Anyway, tomorrow insurance, bank, car registration. Friday is Grasshopper and lesbian bar. Saturday is a show I kind of want to go to and I'm toying with whether or not I'm sad going to it alone. I should spend the time with my kitties probably.
People in Boston should hang out with me (I'm aware I have like 3 people on here who live in Boston and one of them is Danielle) and people who don't live in Boston should come visit me.
don't have my internet working yet but i hopped on my roommate's comp for a few (she gave her permission, of course, but i won't take advantage...)
i've been alternately cranky, happy and productive.
i miss dawn. i miss long island. i've had moments where i say, "what the heck is wrong with me? i need to go back to li right away." i'm worried about dawn. her cysty thingie is bigger than any organ in her abdomen. surgery is a definite. it's just a matter of when. and i'm being stupid and selfish and got upset and kind of mad, sort of at her, that she might not visit me until january. that was my fault, i admit. i just want her to visit. i really miss her.
i found my way to a few places yesterday, making me happy. and i'm a 5 minute walk to davis sq, which is pretty awesome.
trying to take care of tons of things. dmv and insurance stuff is a pain in the ass. i actually have to look up the name of the dude who sold me my car, which is why i even touched peg's computer.
i got lost trying to find the watertown dmv today and drove around harvard sq in circles several times. luckily, danielle picked up her phone and helped. she'll be by later to help with my computer.
oh, and i already locked myself out of my apartment. because i'm awesome.
tonight i'm going to a show down the road. tomorrow will be wholly productive (today was productive as well, i got my license and started with insurance junk) friday is grasshopper and lesbian bar with danielle. then who knows about the weekend.

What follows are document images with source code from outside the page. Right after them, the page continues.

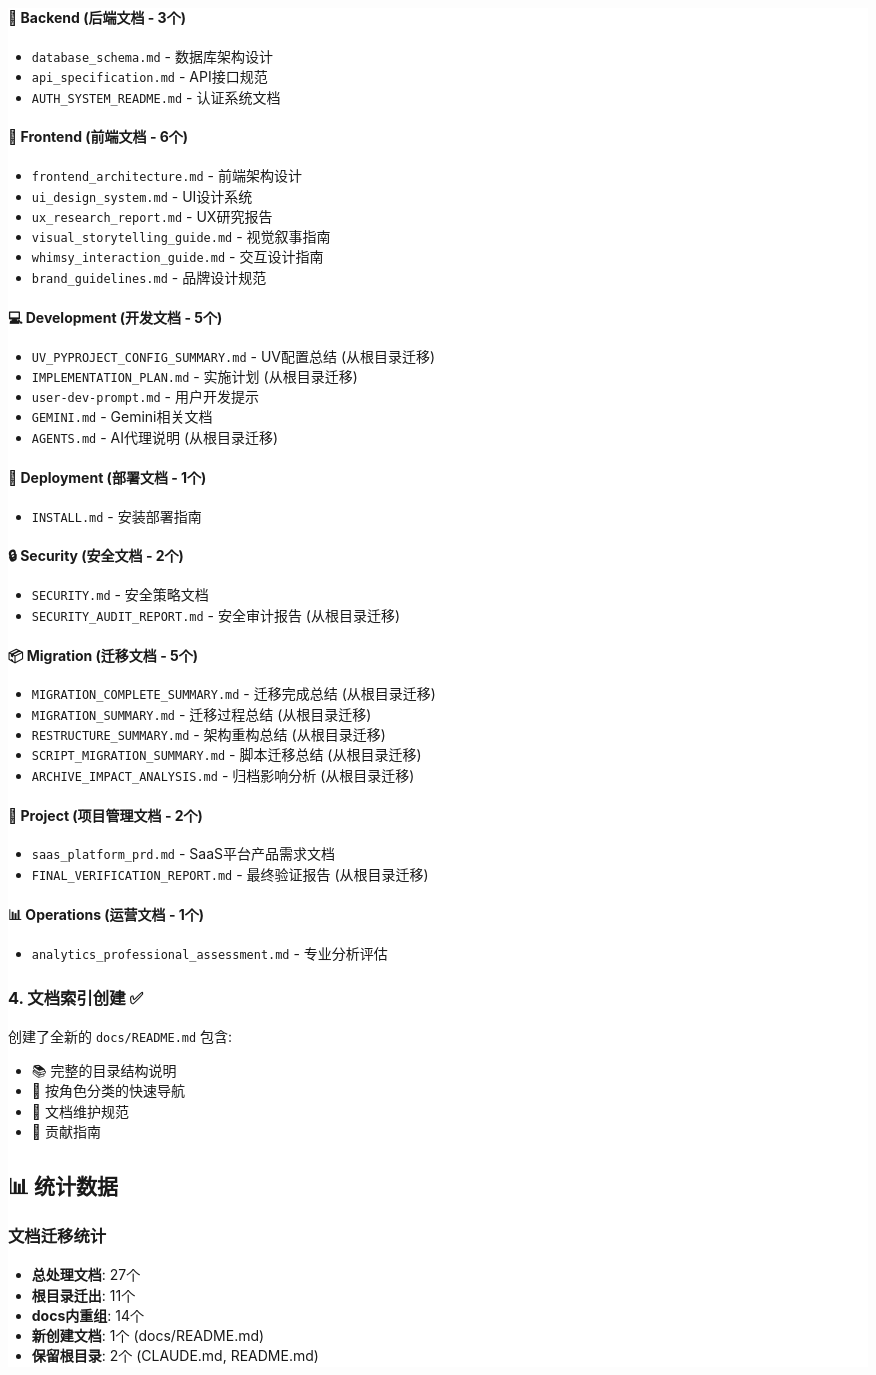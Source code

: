 #### 🔧 Backend (后端文档 - 3个)
- `database_schema.md` - 数据库架构设计
- `api_specification.md` - API接口规范
- `AUTH_SYSTEM_README.md` - 认证系统文档

#### 🎨 Frontend (前端文档 - 6个)
- `frontend_architecture.md` - 前端架构设计
- `ui_design_system.md` - UI设计系统
- `ux_research_report.md` - UX研究报告
- `visual_storytelling_guide.md` - 视觉叙事指南
- `whimsy_interaction_guide.md` - 交互设计指南
- `brand_guidelines.md` - 品牌设计规范

#### 💻 Development (开发文档 - 5个)
- `UV_PYPROJECT_CONFIG_SUMMARY.md` - UV配置总结 (从根目录迁移)
- `IMPLEMENTATION_PLAN.md` - 实施计划 (从根目录迁移)
- `user-dev-prompt.md` - 用户开发提示
- `GEMINI.md` - Gemini相关文档
- `AGENTS.md` - AI代理说明 (从根目录迁移)

#### 🚀 Deployment (部署文档 - 1个)
- `INSTALL.md` - 安装部署指南

#### 🔒 Security (安全文档 - 2个)
- `SECURITY.md` - 安全策略文档
- `SECURITY_AUDIT_REPORT.md` - 安全审计报告 (从根目录迁移)

#### 📦 Migration (迁移文档 - 5个)
- `MIGRATION_COMPLETE_SUMMARY.md` - 迁移完成总结 (从根目录迁移)
- `MIGRATION_SUMMARY.md` - 迁移过程总结 (从根目录迁移)
- `RESTRUCTURE_SUMMARY.md` - 架构重构总结 (从根目录迁移)
- `SCRIPT_MIGRATION_SUMMARY.md` - 脚本迁移总结 (从根目录迁移)
- `ARCHIVE_IMPACT_ANALYSIS.md` - 归档影响分析 (从根目录迁移)

#### 🎯 Project (项目管理文档 - 2个)
- `saas_platform_prd.md` - SaaS平台产品需求文档
- `FINAL_VERIFICATION_REPORT.md` - 最终验证报告 (从根目录迁移)

#### 📊 Operations (运营文档 - 1个)
- `analytics_professional_assessment.md` - 专业分析评估

### 4. 文档索引创建 ✅
创建了全新的 `docs/README.md` 包含:
- 📚 完整的目录结构说明
- 🔗 按角色分类的快速导航
- 📝 文档维护规范
- 🤝 贡献指南

## 📊 统计数据

### 文档迁移统计
- **总处理文档**: 27个
- **根目录迁出**: 11个
- **docs内重组**: 14个
- **新创建文档**: 1个 (docs/README.md)
- **保留根目录**: 2个 (CLAUDE.md, README.md)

i have so much to do i haven't even had time to be nervous about my new job...
|Monday, November 5th, 2007|
|more about my love of degrassi
the cw is freaking awesome because every sunday they air two ours of degrassi the next generation. and today it was great because they ran the "jay and silent bob do degrassi" episodes.
today i bought the science of sleep. i loved that movie.
|Thursday, November 1st, 2007|
she's been gone for nearly 3 hours. her phone rang when i called at first. now it's off. i don't know what to think. it's too late to call anyone. though i did already call people way later than i should have. i just want to know she's ok.